Are you suffering from poor data quality? Find out how we are helping an insurance company with their data quality journey using the new, free-to-use Databricks’ Data Quality Framework DQX! It is open-source, available in python language and comes with a lot of amazing features, including automatic PII detection, data profiling and running various data quality checks against different datasets.
In the current DQX demo notebooks, most of the examples follow rule configurations stored in YAML or JSON format. In this blog, I will be focusing on the tabular storage approach - a real insurance case-study that is being implemented as part of a data quality migration project.
Also, I will share practical recommendations for effectively using the Data Quality DQX framework including key considerations, design choices, and best practices to keep in mind.

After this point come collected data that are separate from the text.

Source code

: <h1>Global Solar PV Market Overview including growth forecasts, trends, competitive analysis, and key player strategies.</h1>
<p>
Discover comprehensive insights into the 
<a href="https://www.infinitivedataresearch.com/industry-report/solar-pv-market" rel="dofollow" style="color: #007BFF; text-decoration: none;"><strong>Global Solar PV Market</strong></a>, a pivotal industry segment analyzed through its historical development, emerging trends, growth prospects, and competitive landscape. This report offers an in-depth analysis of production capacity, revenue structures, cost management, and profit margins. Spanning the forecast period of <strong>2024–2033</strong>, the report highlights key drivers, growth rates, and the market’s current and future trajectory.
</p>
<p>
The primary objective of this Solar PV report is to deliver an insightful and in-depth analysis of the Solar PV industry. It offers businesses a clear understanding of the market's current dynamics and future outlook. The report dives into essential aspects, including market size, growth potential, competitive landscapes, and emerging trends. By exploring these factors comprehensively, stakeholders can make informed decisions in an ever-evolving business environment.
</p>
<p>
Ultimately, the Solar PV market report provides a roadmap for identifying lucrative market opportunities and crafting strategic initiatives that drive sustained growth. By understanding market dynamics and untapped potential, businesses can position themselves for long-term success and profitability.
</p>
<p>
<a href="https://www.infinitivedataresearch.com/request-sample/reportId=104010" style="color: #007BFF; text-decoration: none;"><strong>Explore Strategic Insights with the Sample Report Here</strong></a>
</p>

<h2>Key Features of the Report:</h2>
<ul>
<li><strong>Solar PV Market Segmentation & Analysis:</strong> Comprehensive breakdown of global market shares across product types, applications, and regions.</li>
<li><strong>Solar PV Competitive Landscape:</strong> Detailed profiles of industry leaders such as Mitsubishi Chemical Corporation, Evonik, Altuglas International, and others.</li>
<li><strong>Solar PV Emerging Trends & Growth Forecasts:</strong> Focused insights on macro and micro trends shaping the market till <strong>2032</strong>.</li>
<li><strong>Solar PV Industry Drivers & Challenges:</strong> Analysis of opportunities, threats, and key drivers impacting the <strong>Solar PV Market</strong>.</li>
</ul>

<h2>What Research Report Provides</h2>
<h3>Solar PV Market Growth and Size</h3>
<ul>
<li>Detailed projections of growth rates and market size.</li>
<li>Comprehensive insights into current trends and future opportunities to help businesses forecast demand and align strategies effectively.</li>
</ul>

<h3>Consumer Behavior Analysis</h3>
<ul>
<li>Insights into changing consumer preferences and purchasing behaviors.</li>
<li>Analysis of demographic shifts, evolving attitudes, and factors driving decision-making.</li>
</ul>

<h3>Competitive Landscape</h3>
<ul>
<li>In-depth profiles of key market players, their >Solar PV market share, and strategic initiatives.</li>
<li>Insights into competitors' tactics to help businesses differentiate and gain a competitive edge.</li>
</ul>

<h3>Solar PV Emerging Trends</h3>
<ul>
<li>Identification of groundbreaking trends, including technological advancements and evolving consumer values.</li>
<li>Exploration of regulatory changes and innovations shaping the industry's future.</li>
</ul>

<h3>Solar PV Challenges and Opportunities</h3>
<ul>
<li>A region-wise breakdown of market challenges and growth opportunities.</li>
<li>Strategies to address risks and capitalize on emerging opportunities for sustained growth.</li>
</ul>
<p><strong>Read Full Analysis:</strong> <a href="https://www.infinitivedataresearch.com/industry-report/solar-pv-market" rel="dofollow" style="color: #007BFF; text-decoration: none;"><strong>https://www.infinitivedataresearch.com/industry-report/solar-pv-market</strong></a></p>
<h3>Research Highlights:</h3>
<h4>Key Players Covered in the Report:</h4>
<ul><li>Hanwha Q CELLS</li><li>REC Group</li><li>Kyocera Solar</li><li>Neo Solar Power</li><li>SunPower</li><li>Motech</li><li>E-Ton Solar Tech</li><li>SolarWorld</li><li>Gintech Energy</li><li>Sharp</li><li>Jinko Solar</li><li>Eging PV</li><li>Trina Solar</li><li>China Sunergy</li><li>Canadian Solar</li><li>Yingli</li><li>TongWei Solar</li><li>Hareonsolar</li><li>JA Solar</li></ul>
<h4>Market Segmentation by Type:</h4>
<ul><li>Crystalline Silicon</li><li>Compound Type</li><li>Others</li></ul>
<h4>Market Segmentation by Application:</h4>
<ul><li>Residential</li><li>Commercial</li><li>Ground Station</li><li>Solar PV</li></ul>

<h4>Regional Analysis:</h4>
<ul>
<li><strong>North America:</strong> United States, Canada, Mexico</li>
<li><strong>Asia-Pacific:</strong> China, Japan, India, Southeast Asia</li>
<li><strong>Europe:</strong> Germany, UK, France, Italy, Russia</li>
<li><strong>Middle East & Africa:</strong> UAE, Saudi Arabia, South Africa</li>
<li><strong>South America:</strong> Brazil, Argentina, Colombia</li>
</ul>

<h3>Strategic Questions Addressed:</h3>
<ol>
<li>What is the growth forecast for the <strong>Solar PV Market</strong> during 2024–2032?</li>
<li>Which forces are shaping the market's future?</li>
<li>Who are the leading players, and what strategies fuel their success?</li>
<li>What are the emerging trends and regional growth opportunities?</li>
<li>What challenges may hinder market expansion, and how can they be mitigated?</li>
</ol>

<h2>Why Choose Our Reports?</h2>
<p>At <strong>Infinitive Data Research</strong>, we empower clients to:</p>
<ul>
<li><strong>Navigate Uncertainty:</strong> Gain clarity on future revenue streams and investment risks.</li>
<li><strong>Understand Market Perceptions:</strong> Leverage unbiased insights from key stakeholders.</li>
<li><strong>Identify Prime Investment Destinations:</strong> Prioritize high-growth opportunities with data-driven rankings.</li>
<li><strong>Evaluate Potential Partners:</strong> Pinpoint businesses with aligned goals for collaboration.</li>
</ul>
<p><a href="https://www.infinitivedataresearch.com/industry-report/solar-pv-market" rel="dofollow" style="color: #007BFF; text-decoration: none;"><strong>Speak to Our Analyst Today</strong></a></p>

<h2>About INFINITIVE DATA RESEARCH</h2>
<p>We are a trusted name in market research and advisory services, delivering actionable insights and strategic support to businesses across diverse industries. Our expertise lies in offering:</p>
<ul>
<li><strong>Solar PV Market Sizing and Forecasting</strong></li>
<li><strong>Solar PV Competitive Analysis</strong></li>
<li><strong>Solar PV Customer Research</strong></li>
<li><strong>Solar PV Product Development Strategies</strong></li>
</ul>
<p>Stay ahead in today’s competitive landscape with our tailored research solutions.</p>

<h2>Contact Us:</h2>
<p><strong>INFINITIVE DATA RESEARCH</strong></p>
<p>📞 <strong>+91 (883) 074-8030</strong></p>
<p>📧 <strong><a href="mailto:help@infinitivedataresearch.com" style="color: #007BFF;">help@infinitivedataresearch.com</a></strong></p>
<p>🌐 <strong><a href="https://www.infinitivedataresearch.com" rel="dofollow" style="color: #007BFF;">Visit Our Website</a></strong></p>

If you are planning or starting a data quality project, I suggest you to check out the blog from my colleague Craig Porteous, which highlights key considerations when embarking your data quality journey.
The insurance company we worked with wanted to migrate their existing data quality platform to Databricks. This, of course, required understanding of their current as-is platform. Once we had a better understanding of their current as-is platform, we felt that Databricks’ Data Quality Framework DQX was a perfect fit as it offered native integration with Databricks without much work and gave us all the features that we were looking for as part of the migration. It also met the future capabilities that the business were looking for. Additionally, in their as-is world, to run all the data quality rules, it would take hours to days! DQX leverages the Apache spark architecture so we were confident that we could run the rules a lot faster in the to-be world.
Throughout the project, some key decisions were made that would affect how the new to-be world would behave. Below I will give some key recommendations that you may want to consider when using the DQX framework with a tabular approach to store the data quality rules. You can run different rules against different datasets through a common parameterised notebook.
Before diving deeper, I recommend reading the blog from earlier this year that my colleague Aaron and I blogged on. This should give you a good idea on two key features:
If you want to get started with DQX, I recommend looking at the official GitHub documentation along with the demo notebooks. Personally, my favourite one was the quick start demo notebook as it gave a quick comprehensive introduction on executing various data quality rules against a sample dataset (in YAML configuration). If you need a thorough end-to-end example, including profiling, generating a more complex custom rule I recommend having a look at the manufacturing demo.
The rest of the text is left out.